Worthington Industries Inc. of Columbus announced May 27 the sale of its last plastics business, ending a nearly 20-year run with the material. The company put its plastics operations up for sale a year ago, explaining that it wanted to focus on its core metals businesses.
Worthington Custom Plastics joins a list of 14 plastics companies Key Equity has bought in recent years. That list includes Renaissance Plastics Co. of Hudson, Ohio, and Cardinal Packaging Inc. of Streetsboro, Ohio.
Croley, who also is a partner with Key Equity, said the new owners wanted to add an automotive molding business to Key's holdings, and Worthington Custom Plastics ``really fit the bill.''
While it is common practice for acquisition groups like Key Equity to mix and match businesses they hold, Croley said the new owners will keep Worthington Custom Plastics intact.

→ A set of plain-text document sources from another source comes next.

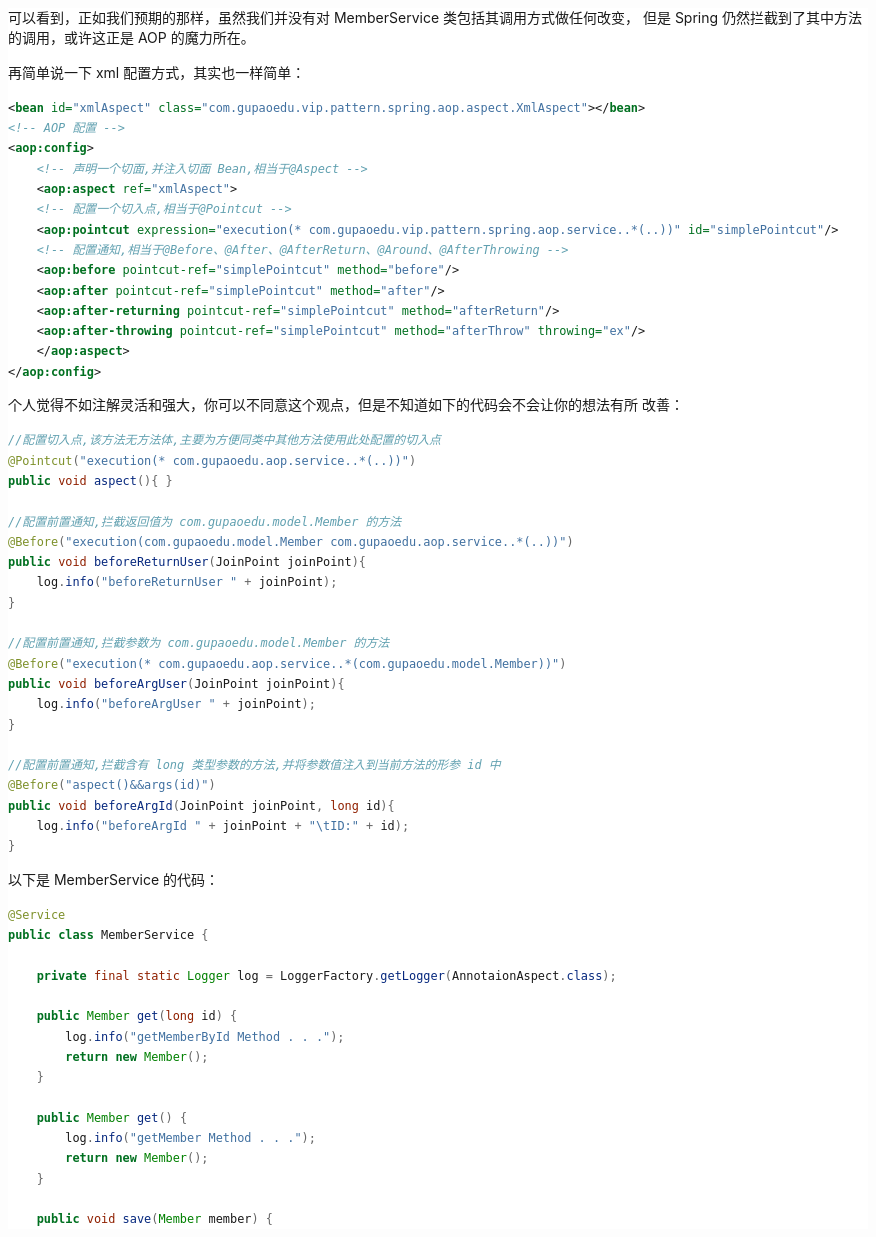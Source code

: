 可以看到，正如我们预期的那样，虽然我们并没有对 MemberService 类包括其调用方式做任何改变， 但是 Spring 仍然拦截到了其中方法的调用，或许这正是 AOP 的魔力所在。

再简单说一下 xml 配置方式，其实也一样简单：

```xml
<bean id="xmlAspect" class="com.gupaoedu.vip.pattern.spring.aop.aspect.XmlAspect"></bean>
<!-- AOP 配置 -->
<aop:config>
    <!-- 声明一个切面,并注入切面 Bean,相当于@Aspect -->
    <aop:aspect ref="xmlAspect">
    <!-- 配置一个切入点,相当于@Pointcut -->
    <aop:pointcut expression="execution(* com.gupaoedu.vip.pattern.spring.aop.service..*(..))" id="simplePointcut"/>
    <!-- 配置通知,相当于@Before、@After、@AfterReturn、@Around、@AfterThrowing -->
    <aop:before pointcut-ref="simplePointcut" method="before"/>
    <aop:after pointcut-ref="simplePointcut" method="after"/>
    <aop:after-returning pointcut-ref="simplePointcut" method="afterReturn"/>
    <aop:after-throwing pointcut-ref="simplePointcut" method="afterThrow" throwing="ex"/>
    </aop:aspect>
</aop:config>
```

个人觉得不如注解灵活和强大，你可以不同意这个观点，但是不知道如下的代码会不会让你的想法有所 改善：

```java
//配置切入点,该方法无方法体,主要为方便同类中其他方法使用此处配置的切入点
@Pointcut("execution(* com.gupaoedu.aop.service..*(..))")
public void aspect(){ }

//配置前置通知,拦截返回值为 com.gupaoedu.model.Member 的方法
@Before("execution(com.gupaoedu.model.Member com.gupaoedu.aop.service..*(..))")
public void beforeReturnUser(JoinPoint joinPoint){
	log.info("beforeReturnUser " + joinPoint);
}

//配置前置通知,拦截参数为 com.gupaoedu.model.Member 的方法
@Before("execution(* com.gupaoedu.aop.service..*(com.gupaoedu.model.Member))")
public void beforeArgUser(JoinPoint joinPoint){
	log.info("beforeArgUser " + joinPoint);
}

//配置前置通知,拦截含有 long 类型参数的方法,并将参数值注入到当前方法的形参 id 中
@Before("aspect()&&args(id)")
public void beforeArgId(JoinPoint joinPoint, long id){
	log.info("beforeArgId " + joinPoint + "\tID:" + id);
}
```

以下是 MemberService 的代码：

```java
@Service
public class MemberService {

    private final static Logger log = LoggerFactory.getLogger(AnnotaionAspect.class);

    public Member get(long id) {
        log.info("getMemberById Method . . .");
        return new Member();
    }

    public Member get() {
        log.info("getMember Method . . .");
        return new Member();
    }

    public void save(Member member) {
```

In March, Worthington Industries sold its three nonautomotive plastics plants to Morton Industrial Group Inc. In November, Worthington sold its 60 percent interest in London Industries to its joint venture partner, Nissen Chemitec Corp.
Plastics News recently ranked Worthington Custom Plastics as the 23rd largest injection molder in North America, with an estimated $200 million in sales.
Worthington's plastics plants are in Upper Sandusky, Mason and Salem, Ohio. The company also operates a design and technical center in Troy, Mich.